The treatment of early rectal cancer has been a controversial subject for several decades. Radical proctectomy with total mesorectal excision (TME) is the gold standard for patients with tumors localized to the bowel wall. The average local recurrence (LR) rate for stage I rectal cancer after TME approximates 2%, and 5-year survival is as high as 95%. However, the morbidity associated with radical proctectomy is considerable, with postoperative complication rates approaching 35%, and the mortality rate after abdominal perineal resection (APR) has been reported to be up to 5%. Both low anterior resection (LAR) and APR are associated with significant rates of long-term sexual and urinary dysfunction. Bowel function after restorative resection is compromised in at least one third of all patients, and after APR, creation of a permanent stoma is associated with an 80% risk of long-term complications.
Local excision (LE) of rectal cancer was first introduced by Kraske in the 1880s. It did not become popular until the 1960s, when Mason introduced the transsphincteric approach. The posterior transsphincteric approach is well suited to distal tumors located in the anterior wall of the rectum. In many centers, Mason’s procedure is the preferred approach for the repair of recto-ureteral fistulae because of the access it provides. Fecal incontinence is the main complication, although rates of less than 1% have been reported in some series.
Parks was the first to describe transanal excision (TAE) without division of the anal sphincter for rectal cancer, using a specially designed set of speculums to gain access to the tumor. In the 1980s, a novel platform for transanal surgery was introduced, known as transanal endoscopic microsurgery (TEM). Since then two additional platforms, transanal endoscopic operation (TEO) and transanal minimally invasive surgery (TAMIS), have also been developed. In each of these three approaches, the rectum is distended by insufflation of carbon dioxide and the tumor is removed under direct endoscopic visualization, using either specially designed or conventional laparoscopic instruments. These platforms allow the removal of tumors located high in the rectum, beyond the reach of the conventional TAE.
The advantages of LE are lower rates of mortality and morbidity, with fewer long-term functional sequelae than radical resection. However, LE is a compromise oncologically because it is associated with a higher risk of LR and does not offer an opportunity to directly examine local nodes. Current National Comprehensive Cancer Network (NCCN) guidelines support the use of LE only in the treatment of carefully selected T1 rectal cancers. The oncologic outcomes for local excision of T2 tumors remain unacceptably high.
Apart from local excision, two methods are used for local destruction of rectal cancer: endocavitary contact radiation (ECR) and electrocautery. Both achieve destruction of the tumor, but neither provides tissue specimens for pathologic examination. ECR has the benefit of being an outpatient procedure and is typically performed with use of a local anesthetic and sedation; electrocoagulation requires induction of general anesthesia and a hospital stay, similar to LE. As TAE rises in popularity, these destructive techniques are falling out of favor. However, ECR may still have a role, especially in the treatment of frail patients.

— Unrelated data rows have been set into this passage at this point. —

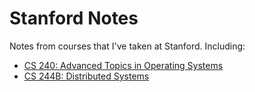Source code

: Stanford Notes
==============

Notes from courses that I've taken at Stanford. Including:

* [CS 240: Advanced Topics in Operating Systems](http://web.stanford.edu/class/cs240/)
* [CS 244B: Distributed Systems](http://web.stanford.edu/class/cs244b/)
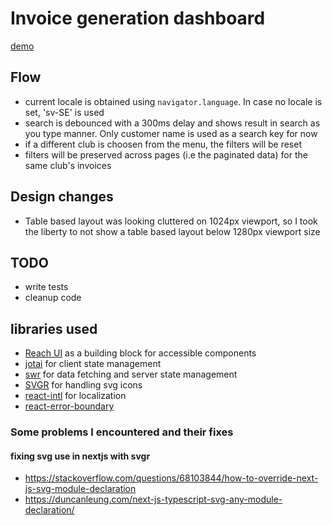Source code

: # Invoice generation dashboard

[demo](https://compassionate-brattain-4c4f05.netlify.app)

## Flow

- current locale is obtained using `navigator.language`. In case no locale is set, 'sv-SE' is used
- search is debounced with a 300ms delay and shows result in search as you type manner. Only customer name is used as a search key for now
- if a different club is choosen from the menu, the filters will be reset
- filters will be preserved across pages (i.e the paginated data) for the same club's invoices

## Design changes

- Table based layout was looking cluttered on 1024px viewport, so I took the liberty to not show a table based layout below 1280px viewport size

## TODO

- write tests
- cleanup code

## libraries used

- [Reach UI](https://reach.tech/) as a building block for accessible components
- [jotai](https://jotai.org/) for client state management
- [swr](https://swr.vercel.app/) for data fetching and server state management
- [SVGR](https://react-svgr.com/) for handling svg icons
- [react-intl](https://formatjs.io/docs/react-intl) for localization
- [react-error-boundary](https://www.npmjs.com/package/react-error-boundary)

### Some problems I encountered and their fixes

#### fixing svg use in nextjs with svgr

- https://stackoverflow.com/questions/68103844/how-to-override-next-js-svg-module-declaration
- https://duncanleung.com/next-js-typescript-svg-any-module-declaration/
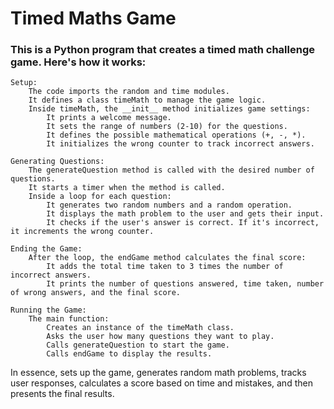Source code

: # Timed Maths Game

### This is a Python program that creates a timed math challenge game. Here's how it works:

    Setup:
        The code imports the random and time modules.
        It defines a class timeMath to manage the game logic.
        Inside timeMath, the __init__ method initializes game settings:
            It prints a welcome message.
            It sets the range of numbers (2-10) for the questions.
            It defines the possible mathematical operations (+, -, *).
            It initializes the wrong counter to track incorrect answers.

    Generating Questions:
        The generateQuestion method is called with the desired number of questions.
        It starts a timer when the method is called.
        Inside a loop for each question:
            It generates two random numbers and a random operation.
            It displays the math problem to the user and gets their input.
            It checks if the user's answer is correct. If it's incorrect, it increments the wrong counter.

    Ending the Game:
        After the loop, the endGame method calculates the final score:
            It adds the total time taken to 3 times the number of incorrect answers.
            It prints the number of questions answered, time taken, number of wrong answers, and the final score.

    Running the Game:
        The main function:
            Creates an instance of the timeMath class.
            Asks the user how many questions they want to play.
            Calls generateQuestion to start the game.
            Calls endGame to display the results.

In essence,
sets up the game, generates random math problems, tracks user responses, calculates a score based on time and mistakes, and then presents the final results.
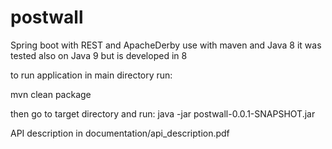 # postwall
Spring boot with REST and ApacheDerby
use with maven and Java 8
it was tested also on Java 9 but is developed in 8

to run application in main directory run:

mvn clean package

then go to target directory and run:
java -jar postwall-0.0.1-SNAPSHOT.jar

API description in documentation/api_description.pdf

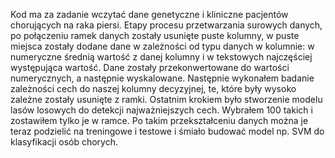 Kod ma za zadanie wczytać dane genetyczne i kliniczne pacjentów chorujących na raka piersi.
Etapy procesu przetwarzania surowych danych, po połączeniu ramek danych zostały usunięte puste kolumny, 
w puste miejsca zostały dodane dane w zależności od typu danych w kolumnie: w numeryczne średnią wartość z danej kolumny i w tekstowych najczęściej występująca wartość. 
Dane zostały przekonwertowane do wartości numerycznych, a następnie wyskalowane. 
Następnie wykonałem badanie zależności cech do naszej kolumny decyzyjnej, te, które były wysoko zależne zostały usunięte z ramki. 
Ostatnim krokiem było stworzenie modelu lasów losowych do detekcji najważniejszych cech. 
Wybrałem 100 takich i zostawiłem tylko je w ramce. 
Po takim przekształceniu danych można je teraz podzielić na treningowe i testowe i śmiało budować model np. SVM do klasyfikacji osób chorych.
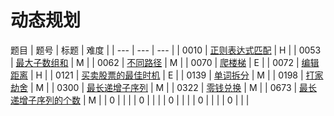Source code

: <!--
 * @Author: QDX
 * @Date: 2022-12-23 11:16:57
 * @Description: 
-->
# 动态规划

题目
| 题号 | 标题 | 难度 | 
| --- | --- | --- |
| 0010 | [正则表达式匹配](../solutions/0010.%20%E6%AD%A3%E5%88%99%E8%A1%A8%E8%BE%BE%E5%BC%8F%E5%8C%B9%E9%85%8D.ipynb) | H |
| 0053 | [最大子数组和](../solutions/0053_%E6%9C%80%E5%A4%A7%E5%AD%90%E6%95%B0%E7%BB%84%E5%92%8C.ipynb) | M |
| 0062 | [不同路径](../solutions/0062_%E4%B8%8D%E5%90%8C%E8%B7%AF%E5%BE%84.ipynb) | M |
| 0070 | [爬楼梯](../solutions/0070_%E7%88%AC%E6%A5%BC%E6%A2%AF.ipynb) | E |
| 0072 | [编辑距离](../solutions/0072_%E7%BC%96%E8%BE%91%E8%B7%9D%E7%A6%BB.ipynb) | H |
| 0121 | [买卖股票的最佳时机](../solutions/0121_%E4%B9%B0%E5%8D%96%E8%82%A1%E7%A5%A8%E7%9A%84%E6%9C%80%E4%BD%B3%E6%97%B6%E6%9C%BA.ipynb) | E |
| 0139 | [单词拆分](../solutions/0139_%E5%8D%95%E8%AF%8D%E6%8B%86%E5%88%86.ipynb) | M |
| 0198 | [打家劫舍](../solutions/0198_%E6%89%93%E5%AE%B6%E5%8A%AB%E8%88%8D.ipynb) | M |
| 0300 | [最长递增子序列](../solutions/0300_%E6%9C%80%E9%95%BF%E9%80%92%E5%A2%9E%E5%AD%90%E5%BA%8F%E5%88%97.ipynb) | M |
| 0322 | [零钱兑换](../solutions/0322_%E9%9B%B6%E9%92%B1%E5%85%91%E6%8D%A2.ipynb) | M |
| 0673 | [最长递增子序列的个数](../solutions/0673_%E6%9C%80%E9%95%BF%E9%80%92%E5%A2%9E%E5%AD%90%E5%BA%8F%E5%88%97%E7%9A%84%E4%B8%AA%E6%95%B0.ipynb) | M |
| 0 | []() |  |
| 0 | []() |  |
| 0 | []() |  |
| 0 | []() |  |
| 0 | []() |  |
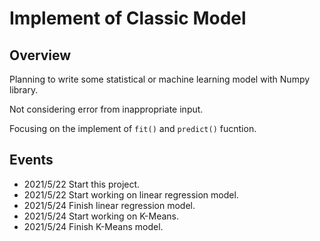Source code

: # Implement of Classic Model

## Overview

Planning to write some statistical or machine learning model with Numpy library.

Not considering error from inappropriate input.

Focusing on the implement of `fit()` and `predict()` fucntion.

## Events

* 2021/5/22 Start this project.
* 2021/5/22 Start working on linear regression model.
* 2021/5/24 Finish linear regression model.
* 2021/5/24 Start working on K-Means.
* 2021/5/24 Finish K-Means model.


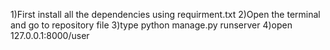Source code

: 1)First install all the dependencies using requirment.txt
2)Open the terminal and go to repository file
3)type python manage.py runserver
4)open 127.0.0.1:8000/user
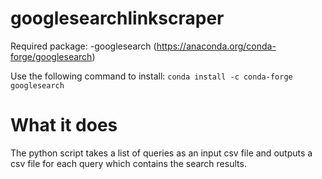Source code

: # googlesearchlinkscraper

Required package:
-googlesearch (https://anaconda.org/conda-forge/googlesearch)

Use the following command to install:
`conda install -c conda-forge googlesearch`


# What it does
The python script takes a list of queries as an input csv file and outputs a csv file for each query which contains the search results.

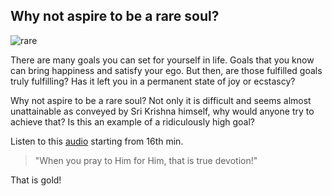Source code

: <!-- title: Rare souls are rare! -->

## Why not aspire to be a rare soul?

![rare](https://bit.ly/35MkvcV)

There are many goals you can set for yourself in life. Goals that you know can bring happiness and satisfy your ego. But then, are those fulfilled goals truly fulfilling? Has it left you in a permanent state of joy or ecstascy? 

Why not aspire to be a rare soul? Not only it is difficult and seems almost unattainable as conveyed by Sri Krishna himself, why would anyone try to achieve that? Is this an example of a ridiculously high goal? 

Listen to this [audio](https://soundcloud.com/ashok-bakthavathsalam/chapter7verse3gita) starting from 16th min. 
> "When you pray to Him for Him, that is true devotion!"

That is gold! 




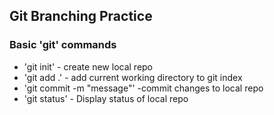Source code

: ## Git Branching Practice


### Basic 'git' commands

* 'git init' - create new local repo
* 'git add .' - add current working directory to git index
* 'git commit -m "message"' -commit changes to local repo
* 'git status' - Display status of local repo
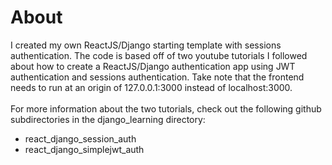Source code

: # About

I created my own ReactJS/Django starting template with sessions authentication. The code is based off of two youtube tutorials I followed about how to create a ReactJS/Django authentication app 
using JWT authentication and sessions authentication.
Take note that the frontend needs to run at an origin of 127.0.0.1:3000 instead of localhost:3000.<br><br>
For more information about the two tutorials, check out the following github subdirectories in the django_learning directory:
 - react_django_session_auth
 - react_django_simplejwt_auth
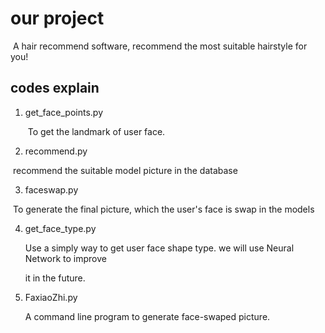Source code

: # our project

​	A hair recommend software, recommend the most suitable hairstyle for you!



## codes explain



1. get_face_points.py

   ​	To get the landmark of user face.

2.  recommend.py

   ​	recommend the suitable model picture in the database

3.  faceswap.py

   ​	To generate the final picture, which the user's face is swap in the models

4. get_face_type.py

   Use a simply way to get user face shape type. we will use Neural Network to improve 

   it in the future.

5. FaxiaoZhi.py 

      A command line program to generate face-swaped picture.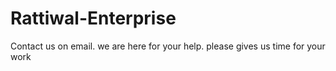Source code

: # Rattiwal-Enterprise
Contact us on email.
we are here for your help.
please gives us time for your work
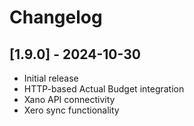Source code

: # Changelog

## [1.9.0] - 2024-10-30
- Initial release
- HTTP-based Actual Budget integration
- Xano API connectivity
- Xero sync functionality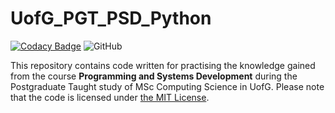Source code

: # UofG_PGT_PSD_Python

[![Codacy Badge](https://app.codacy.com/project/badge/Grade/625d1a1a589445c1a55461e7182a5dea)](https://www.codacy.com/gh/ArvinZJC/UofG_PGT_PSD_Python/dashboard?utm_source=github.com&amp;utm_medium=referral&amp;utm_content=ArvinZJC/UofG_PGT_PSD_Python&amp;utm_campaign=Badge_Grade)
![GitHub](https://img.shields.io/github/license/ArvinZJC/UofG_PGT_PSD_Python)

This repository contains code written for practising the knowledge gained from the course **Programming and Systems Development** during the Postgraduate Taught study of MSc Computing Science in UofG. Please note that the code is licensed under [the MIT License](https://github.com/ArvinZJC/UofG_PGT_PSD_Python/blob/main/LICENSE).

In this chapter, we will describe local treatment of rectal cancer. We will review patient selection and the techniques and outcomes associated with these approaches. Given the intense focus and research on LE for rectal cancer and its increasing popularity during the past decade, we will preferentially focus on these modalities.

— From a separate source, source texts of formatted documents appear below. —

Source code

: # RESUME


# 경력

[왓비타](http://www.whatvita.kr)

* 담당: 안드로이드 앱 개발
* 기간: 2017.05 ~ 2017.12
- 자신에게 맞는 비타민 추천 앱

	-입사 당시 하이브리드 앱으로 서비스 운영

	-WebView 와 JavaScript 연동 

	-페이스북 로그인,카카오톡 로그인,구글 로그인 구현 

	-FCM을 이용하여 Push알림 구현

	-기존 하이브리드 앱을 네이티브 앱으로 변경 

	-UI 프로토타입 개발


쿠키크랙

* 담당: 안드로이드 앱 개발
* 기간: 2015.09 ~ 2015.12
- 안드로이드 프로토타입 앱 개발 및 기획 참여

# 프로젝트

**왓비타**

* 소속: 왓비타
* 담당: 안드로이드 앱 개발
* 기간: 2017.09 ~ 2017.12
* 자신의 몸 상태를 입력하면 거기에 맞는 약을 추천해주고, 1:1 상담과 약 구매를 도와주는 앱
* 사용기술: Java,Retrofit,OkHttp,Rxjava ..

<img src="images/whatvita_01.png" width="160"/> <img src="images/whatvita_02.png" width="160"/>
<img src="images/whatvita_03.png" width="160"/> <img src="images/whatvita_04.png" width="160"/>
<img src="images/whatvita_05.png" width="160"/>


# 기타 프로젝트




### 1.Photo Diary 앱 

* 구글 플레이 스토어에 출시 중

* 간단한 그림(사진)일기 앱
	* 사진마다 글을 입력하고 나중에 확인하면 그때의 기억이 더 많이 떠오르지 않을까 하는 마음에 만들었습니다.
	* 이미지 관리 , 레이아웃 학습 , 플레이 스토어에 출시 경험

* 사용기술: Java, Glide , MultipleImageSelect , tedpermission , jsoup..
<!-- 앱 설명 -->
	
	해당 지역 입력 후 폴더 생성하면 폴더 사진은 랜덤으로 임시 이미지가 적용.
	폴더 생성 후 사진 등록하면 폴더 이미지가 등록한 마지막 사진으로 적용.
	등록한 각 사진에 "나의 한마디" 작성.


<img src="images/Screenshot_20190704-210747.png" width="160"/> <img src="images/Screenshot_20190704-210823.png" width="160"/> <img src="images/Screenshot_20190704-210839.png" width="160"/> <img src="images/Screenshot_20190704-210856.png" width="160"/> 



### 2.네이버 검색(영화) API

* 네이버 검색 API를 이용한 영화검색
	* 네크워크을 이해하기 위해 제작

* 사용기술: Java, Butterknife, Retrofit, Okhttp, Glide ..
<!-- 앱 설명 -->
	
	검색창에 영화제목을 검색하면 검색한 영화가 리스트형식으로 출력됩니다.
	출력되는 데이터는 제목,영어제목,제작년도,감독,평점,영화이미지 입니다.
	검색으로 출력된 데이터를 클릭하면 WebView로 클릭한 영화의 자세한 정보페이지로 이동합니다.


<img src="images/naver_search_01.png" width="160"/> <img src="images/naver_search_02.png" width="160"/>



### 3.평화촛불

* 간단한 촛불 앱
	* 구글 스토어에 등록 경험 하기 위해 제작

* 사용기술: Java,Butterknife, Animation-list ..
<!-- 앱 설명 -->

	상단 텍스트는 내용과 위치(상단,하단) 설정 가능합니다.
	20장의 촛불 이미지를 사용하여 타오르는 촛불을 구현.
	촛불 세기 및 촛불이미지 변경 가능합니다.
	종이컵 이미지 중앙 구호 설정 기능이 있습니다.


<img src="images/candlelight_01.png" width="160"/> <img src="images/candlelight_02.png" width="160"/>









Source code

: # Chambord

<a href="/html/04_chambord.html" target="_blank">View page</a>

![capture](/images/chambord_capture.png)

Evaluation of all patients diagnosed with rectal cancer should include a full medical history, physical examination, and baseline carcinoembryonic antigen serum level. Digital rectal examination allows direct assessment of the location, size, and fixity of low tumors and their relationship to the sphincter complex.
Although most patients with newly diagnosed rectal cancer have already had a colonoscopy before referral to a surgeon, a proctoscopy should be performed to confirm the location of the tumor. A full colonoscopy should be performed before treatment for patients who have not already had this procedure.
Endorectal ultrasound (ERUS), magnetic resonance imaging (MRI), and computed tomography (CT) are routinely used in the staging of rectal cancer. ERUS is perhaps the most valuable tool in staging early rectal tumors. It provides high-resolution imaging of the different histologic layers of the bowel wall and is excellent for delineating T stage in early-stage rectal cancers. It can also provide short-range information about nodal status and demonstrate involvement of the mesorectum. MRI with use of an endorectal coil also images tumors within the bowel wall very accurately, although the technology is not widely used. Phased-array MRI has rapidly become the gold standard in the preoperative staging of rectal cancer. It provides high-resolution images of the rectum, mesorectum, surrounding pelvic structures, and the muscles of the pelvic floor, in multiple planes. MRI is especially useful in staging advanced tumors, particularly in defining the level of invasion into the mesorectum, nodal status, and the relationship of the tumor to the mesorectal fascia. Unlike ERUS, MRI does not differentiate the T stage of tumors confined to the bowel wall. A CT scan of the chest, abdomen, and pelvis should also be performed to exclude metastatic disease.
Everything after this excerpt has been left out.